The state-transition probability computation function T (st, at−1, st−1)=P (st|at−1, st−1) given above is a relation between quantities of different times. To be more specific, the state-transition probability computation function T (st, at−1, st−1)=P (st|at−1, st−1) given above is a relation between st representing the state S existing at the time T=t and st−1 representing the state S existing at the time T=(t−1) as well as at−1 representing the action A taken at the time T=(t−1). That is to say, the probability that the observation st−1 exists at the time T=t is found from st−1 representing the state S existing at the time T=(t−1) and at−1 representing the action A taken at the time T=(t−1). This relation holds true as a relation between quantities of any consecutive event observation times.
As described above, in the POMDP, in an observation domain including uncertainty, a variety of information spaces such as the state space, the action space, the reward space and the observation space are defined. Then, on the basis of the relationships between these information spaces, a state transition in the observation domain including uncertainty is predicted and an action of its own in the observation domain is determined. As typical processing to determine an action, for example, a best action with a highest computed reward is determined.

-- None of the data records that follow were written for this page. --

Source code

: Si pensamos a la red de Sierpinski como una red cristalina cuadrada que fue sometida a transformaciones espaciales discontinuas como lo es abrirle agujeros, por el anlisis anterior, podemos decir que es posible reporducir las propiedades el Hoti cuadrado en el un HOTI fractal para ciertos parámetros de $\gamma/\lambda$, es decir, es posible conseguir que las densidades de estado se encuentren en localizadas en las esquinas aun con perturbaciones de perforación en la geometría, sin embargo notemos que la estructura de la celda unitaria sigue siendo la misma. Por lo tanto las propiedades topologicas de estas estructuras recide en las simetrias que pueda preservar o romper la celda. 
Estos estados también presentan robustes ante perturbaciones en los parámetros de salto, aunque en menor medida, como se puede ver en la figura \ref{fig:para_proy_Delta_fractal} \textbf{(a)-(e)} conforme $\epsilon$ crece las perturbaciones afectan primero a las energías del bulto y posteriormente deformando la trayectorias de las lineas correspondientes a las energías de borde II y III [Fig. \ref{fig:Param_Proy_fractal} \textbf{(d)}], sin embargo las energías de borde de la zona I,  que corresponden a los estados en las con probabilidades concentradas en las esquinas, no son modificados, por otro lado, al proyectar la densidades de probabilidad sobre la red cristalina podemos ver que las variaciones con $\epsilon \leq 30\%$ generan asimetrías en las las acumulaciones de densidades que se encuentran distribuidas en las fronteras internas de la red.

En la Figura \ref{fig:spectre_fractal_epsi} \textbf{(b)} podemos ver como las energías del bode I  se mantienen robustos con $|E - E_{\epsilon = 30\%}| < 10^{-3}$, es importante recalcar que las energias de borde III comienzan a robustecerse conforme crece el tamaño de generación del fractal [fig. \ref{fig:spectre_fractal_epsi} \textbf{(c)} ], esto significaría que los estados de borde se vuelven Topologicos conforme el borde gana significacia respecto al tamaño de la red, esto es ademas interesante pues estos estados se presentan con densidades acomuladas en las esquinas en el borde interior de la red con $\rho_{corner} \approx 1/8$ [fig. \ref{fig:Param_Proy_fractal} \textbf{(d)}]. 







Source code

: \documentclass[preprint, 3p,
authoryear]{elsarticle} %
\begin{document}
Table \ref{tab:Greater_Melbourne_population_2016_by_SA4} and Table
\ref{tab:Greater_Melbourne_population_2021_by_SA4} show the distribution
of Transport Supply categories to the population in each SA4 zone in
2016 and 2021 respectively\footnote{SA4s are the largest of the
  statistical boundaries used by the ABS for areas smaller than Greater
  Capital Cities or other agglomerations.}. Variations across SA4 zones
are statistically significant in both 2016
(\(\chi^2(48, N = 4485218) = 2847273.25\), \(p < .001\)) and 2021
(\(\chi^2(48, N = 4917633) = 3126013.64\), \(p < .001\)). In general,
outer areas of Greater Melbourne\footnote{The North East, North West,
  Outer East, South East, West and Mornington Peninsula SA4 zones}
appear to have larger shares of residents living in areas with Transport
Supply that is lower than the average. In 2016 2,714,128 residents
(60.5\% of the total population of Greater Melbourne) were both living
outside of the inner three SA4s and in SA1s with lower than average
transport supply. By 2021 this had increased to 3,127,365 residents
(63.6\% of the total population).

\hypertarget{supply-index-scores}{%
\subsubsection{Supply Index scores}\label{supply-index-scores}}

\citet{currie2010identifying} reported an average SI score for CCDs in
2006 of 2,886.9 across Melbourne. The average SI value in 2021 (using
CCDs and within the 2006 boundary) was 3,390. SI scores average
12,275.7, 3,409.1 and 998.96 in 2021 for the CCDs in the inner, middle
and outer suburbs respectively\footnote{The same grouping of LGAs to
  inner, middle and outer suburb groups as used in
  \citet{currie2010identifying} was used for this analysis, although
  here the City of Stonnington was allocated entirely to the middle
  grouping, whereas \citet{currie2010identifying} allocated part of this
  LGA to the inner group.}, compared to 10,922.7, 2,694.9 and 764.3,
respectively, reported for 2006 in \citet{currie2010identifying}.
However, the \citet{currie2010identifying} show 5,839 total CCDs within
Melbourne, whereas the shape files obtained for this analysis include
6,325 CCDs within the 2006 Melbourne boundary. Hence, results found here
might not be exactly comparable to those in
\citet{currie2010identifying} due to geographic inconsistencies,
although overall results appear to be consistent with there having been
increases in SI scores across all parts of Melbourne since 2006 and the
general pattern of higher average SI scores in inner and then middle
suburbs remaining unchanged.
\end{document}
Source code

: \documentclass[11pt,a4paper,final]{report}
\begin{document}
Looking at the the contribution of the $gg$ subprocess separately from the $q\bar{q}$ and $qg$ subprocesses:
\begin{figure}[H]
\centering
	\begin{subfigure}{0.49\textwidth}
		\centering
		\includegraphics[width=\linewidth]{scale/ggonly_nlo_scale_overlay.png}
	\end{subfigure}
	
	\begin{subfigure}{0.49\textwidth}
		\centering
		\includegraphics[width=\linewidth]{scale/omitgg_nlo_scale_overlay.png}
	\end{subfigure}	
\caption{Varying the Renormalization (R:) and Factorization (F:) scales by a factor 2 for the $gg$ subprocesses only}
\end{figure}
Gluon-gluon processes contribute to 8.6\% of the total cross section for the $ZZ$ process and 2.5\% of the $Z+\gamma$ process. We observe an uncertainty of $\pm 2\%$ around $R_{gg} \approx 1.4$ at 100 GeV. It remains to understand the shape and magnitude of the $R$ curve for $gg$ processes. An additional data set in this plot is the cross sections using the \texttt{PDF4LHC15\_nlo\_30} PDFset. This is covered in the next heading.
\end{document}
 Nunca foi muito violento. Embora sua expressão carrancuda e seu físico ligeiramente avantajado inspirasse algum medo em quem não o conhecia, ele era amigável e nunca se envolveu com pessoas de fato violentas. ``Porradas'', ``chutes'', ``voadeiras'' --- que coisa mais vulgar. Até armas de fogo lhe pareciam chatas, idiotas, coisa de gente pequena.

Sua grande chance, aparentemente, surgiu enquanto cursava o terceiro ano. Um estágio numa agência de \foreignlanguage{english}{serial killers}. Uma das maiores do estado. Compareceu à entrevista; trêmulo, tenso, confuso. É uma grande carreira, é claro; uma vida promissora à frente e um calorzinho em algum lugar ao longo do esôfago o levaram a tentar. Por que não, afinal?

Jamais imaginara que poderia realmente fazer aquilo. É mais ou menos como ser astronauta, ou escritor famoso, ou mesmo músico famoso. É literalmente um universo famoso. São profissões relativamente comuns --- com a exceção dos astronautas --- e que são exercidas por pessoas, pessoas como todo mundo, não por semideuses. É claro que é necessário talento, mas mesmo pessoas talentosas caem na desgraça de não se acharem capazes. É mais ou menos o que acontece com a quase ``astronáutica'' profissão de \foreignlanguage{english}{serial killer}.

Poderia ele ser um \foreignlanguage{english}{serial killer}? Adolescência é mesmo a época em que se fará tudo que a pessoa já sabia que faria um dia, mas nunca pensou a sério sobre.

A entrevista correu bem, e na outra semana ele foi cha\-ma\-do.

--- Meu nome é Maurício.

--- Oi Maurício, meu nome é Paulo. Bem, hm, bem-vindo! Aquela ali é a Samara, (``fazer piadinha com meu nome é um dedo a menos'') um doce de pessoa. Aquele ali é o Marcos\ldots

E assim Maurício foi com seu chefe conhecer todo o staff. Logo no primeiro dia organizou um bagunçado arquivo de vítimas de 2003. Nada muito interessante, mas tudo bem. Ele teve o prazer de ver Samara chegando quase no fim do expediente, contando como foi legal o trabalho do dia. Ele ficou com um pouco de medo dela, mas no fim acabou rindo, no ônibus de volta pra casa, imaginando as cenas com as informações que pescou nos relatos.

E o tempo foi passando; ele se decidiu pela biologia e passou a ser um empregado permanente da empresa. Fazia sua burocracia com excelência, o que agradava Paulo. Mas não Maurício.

It is to be noted that a process to correctly set the relationships between the information spaces such as the state space, the action space, the reward space and the observation space is of importance to process construction processing based on the POMDP. In the process to correctly set the relationships between the information spaces, a BN (Bayesian Network) is used. The BN is a network including a plurality of nodes, relationships between which are defined. Processing to generate a and processing to make use of a BN are described in documents such as US Patent No. 2004/0220892 and US Patent No. 2002/0103793, which explain processing to generate a highly reliable BN correctly defining relationships between nodes included therein.
In the POMDP explained above by referring to FIG. 1, the information spaces applied to the processing to determine an action as information spaces for each time are each processed as information space including only one element. In this case, the information spaces for each time are the state space, the reward space and the observation space, In the actual environment, on the other hand, a state space obtainable as information and/or an observation space obtainable as information each include a variety of elements (or factors) different from each other in many cases. In case of the traditional POMDP, a configuration for automatically constructing a POMDP taking these elements (or factors) different from each other into consideration is not implemented.